## WORK REQUEST:
Within the listing below, show every line that contains the word "SQLite".

## DATA RECORDS:
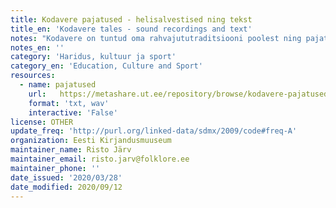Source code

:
 ```yaml
---
title: Kodavere pajatused - helisalvestised ning tekst
title_en: 'Kodavere tales - sound recordings and text'
notes: "Kodavere on tuntud oma rahvajututraditsiooni poolest ning pajatused on Kodaverele vast kõige iseloomulikum rahvajutuliik. Need on humoristlikud lood, mille aluseks on mõni kohalik sündmus, mõni tähelepanu äratanud isik või mõni huvitav endisaegne elupilt. Ka laiemalt levinud jutumotiivid või -süžeed võisid saada tegelasteks täitsa kohalikud inimesed. Konkreetsele olustikule keskendumise tõttu jäi pajatuste levik ajas ja ruumis suhteliselt piiratuks. Vaimukamad lood võisid repertuaari jääda kauemaks, levida põlvest põlve ning koguda populaarsust küla piirest väljapoolgi. Pajatuste jutustajad kasutasid tavalisi rahvajuttude vormivõtteid: liiasust, kordust, dialoogi, kujundlikke ütlusi.\r\nKodavere pajatusi on kirja pandud alates 1932. aastast. Nende \"avastamine\" ja kogumise \"kuldaeg\" oli 1950.-1960. aastatel, mil toimusid mitmed kogumisretked Kodavere kihelkonda, korraldajaiks Riiklik Kirjandusmuuseum ja Eesti Raadio. Kodavere juttude uurimist alustas Selma Lätt, jätkas Mall Hiiemäe.\r\nSiit lehelt leiab pajatuste helisalvestusi, millele on lisatud ka tekstistus."
notes_en: ''
category: 'Haridus, kultuur ja sport'
category_en: 'Education, Culture and Sport'
resources:
  - name: pajatused
    url:   https://metashare.ut.ee/repository/browse/kodavere-pajatused/6232f2e4ff5a11e7a6e4005056b400247397ec9c28be49ffac7253c5d586dbec/
    format: 'txt, wav'
    interactive: 'False'
license: OTHER
update_freq: 'http://purl.org/linked-data/sdmx/2009/code#freq-A'
organization: Eesti Kirjandusmuuseum
maintainer_name: Risto Järv
maintainer_email: risto.jarv@folklore.ee
maintainer_phone: ''
date_issued: '2020/03/28'
date_modified: 2020/09/12
---
```


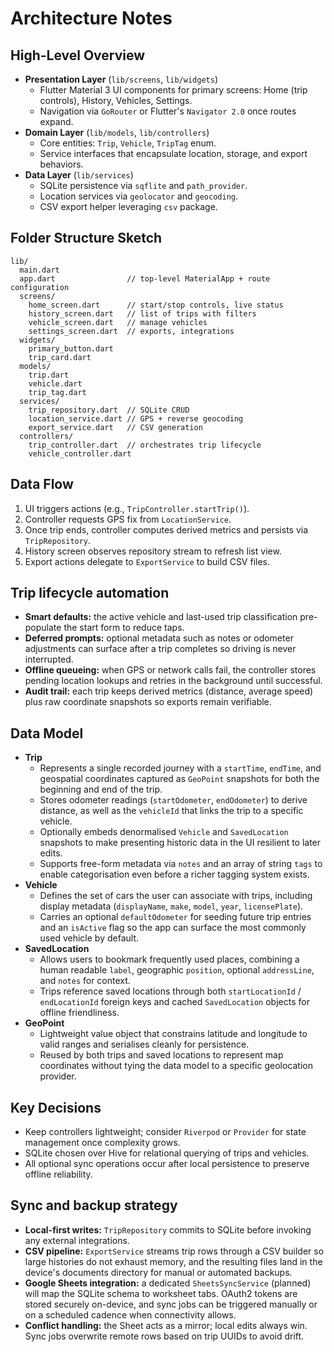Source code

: # Architecture Notes

## High-Level Overview
- **Presentation Layer** (`lib/screens`, `lib/widgets`)
  - Flutter Material 3 UI components for primary screens: Home (trip controls), History, Vehicles, Settings.
  - Navigation via `GoRouter` or Flutter's `Navigator 2.0` once routes expand.
- **Domain Layer** (`lib/models`, `lib/controllers`)
  - Core entities: `Trip`, `Vehicle`, `TripTag` enum.
  - Service interfaces that encapsulate location, storage, and export behaviors.
- **Data Layer** (`lib/services`)
  - SQLite persistence via `sqflite` and `path_provider`.
  - Location services via `geolocator` and `geocoding`.
  - CSV export helper leveraging `csv` package.

## Folder Structure Sketch
```
lib/
  main.dart
  app.dart                // top-level MaterialApp + route configuration
  screens/
    home_screen.dart      // start/stop controls, live status
    history_screen.dart   // list of trips with filters
    vehicle_screen.dart   // manage vehicles
    settings_screen.dart  // exports, integrations
  widgets/
    primary_button.dart
    trip_card.dart
  models/
    trip.dart
    vehicle.dart
    trip_tag.dart
  services/
    trip_repository.dart  // SQLite CRUD
    location_service.dart // GPS + reverse geocoding
    export_service.dart   // CSV generation
  controllers/
    trip_controller.dart  // orchestrates trip lifecycle
    vehicle_controller.dart
```

## Data Flow
1. UI triggers actions (e.g., `TripController.startTrip()`).
2. Controller requests GPS fix from `LocationService`.
3. Once trip ends, controller computes derived metrics and persists via `TripRepository`.
4. History screen observes repository stream to refresh list view.
5. Export actions delegate to `ExportService` to build CSV files.

## Trip lifecycle automation
- **Smart defaults:** the active vehicle and last-used trip classification pre-populate the start form to reduce taps.
- **Deferred prompts:** optional metadata such as notes or odometer adjustments can surface after a trip completes so driving
  is never interrupted.
- **Offline queueing:** when GPS or network calls fail, the controller stores pending location lookups and retries in the
 background until successful.
- **Audit trail:** each trip keeps derived metrics (distance, average speed) plus raw coordinate snapshots so exports remain
 verifiable.

## Data Model
- **Trip**
  - Represents a single recorded journey with a `startTime`, `endTime`, and geospatial coordinates captured as `GeoPoint` snapshots for both the beginning and end of the trip.
  - Stores odometer readings (`startOdometer`, `endOdometer`) to derive distance, as well as the `vehicleId` that links the trip to a specific vehicle.
  - Optionally embeds denormalised `Vehicle` and `SavedLocation` snapshots to make presenting historic data in the UI resilient to later edits.
  - Supports free-form metadata via `notes` and an array of string `tags` to enable categorisation even before a richer tagging system exists.
- **Vehicle**
  - Defines the set of cars the user can associate with trips, including display metadata (`displayName`, `make`, `model`, `year`, `licensePlate`).
  - Carries an optional `defaultOdometer` for seeding future trip entries and an `isActive` flag so the app can surface the most commonly used vehicle by default.
- **SavedLocation**
  - Allows users to bookmark frequently used places, combining a human readable `label`, geographic `position`, optional `addressLine`, and `notes` for context.
  - Trips reference saved locations through both `startLocationId` / `endLocationId` foreign keys and cached `SavedLocation` objects for offline friendliness.
- **GeoPoint**
  - Lightweight value object that constrains latitude and longitude to valid ranges and serialises cleanly for persistence.
  - Reused by both trips and saved locations to represent map coordinates without tying the data model to a specific geolocation provider.

## Key Decisions
- Keep controllers lightweight; consider `Riverpod` or `Provider` for state management once complexity grows.
- SQLite chosen over Hive for relational querying of trips and vehicles.
- All optional sync operations occur after local persistence to preserve offline reliability.

## Sync and backup strategy
- **Local-first writes:** `TripRepository` commits to SQLite before invoking any external integrations.
- **CSV pipeline:** `ExportService` streams trip rows through a CSV builder so large histories do not exhaust memory, and the
  resulting files land in the device's documents directory for manual or automated backups.
- **Google Sheets integration:** a dedicated `SheetsSyncService` (planned) will map the SQLite schema to worksheet tabs. OAuth2
  tokens are stored securely on-device, and sync jobs can be triggered manually or on a scheduled cadence when connectivity
  allows.
- **Conflict handling:** the Sheet acts as a mirror; local edits always win. Sync jobs overwrite remote rows based on trip UUIDs
  to avoid drift.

## SOLUTION TO THIS EXERCISE:
  - SQLite persistence via `sqflite` and `path_provider`.
    trip_repository.dart  // SQLite CRUD
- SQLite chosen over Hive for relational querying of trips and vehicles.
- **Local-first writes:** `TripRepository` commits to SQLite before invoking any external integrations.
- **Google Sheets integration:** a dedicated `SheetsSyncService` (planned) will map the SQLite schema to worksheet tabs. OAuth2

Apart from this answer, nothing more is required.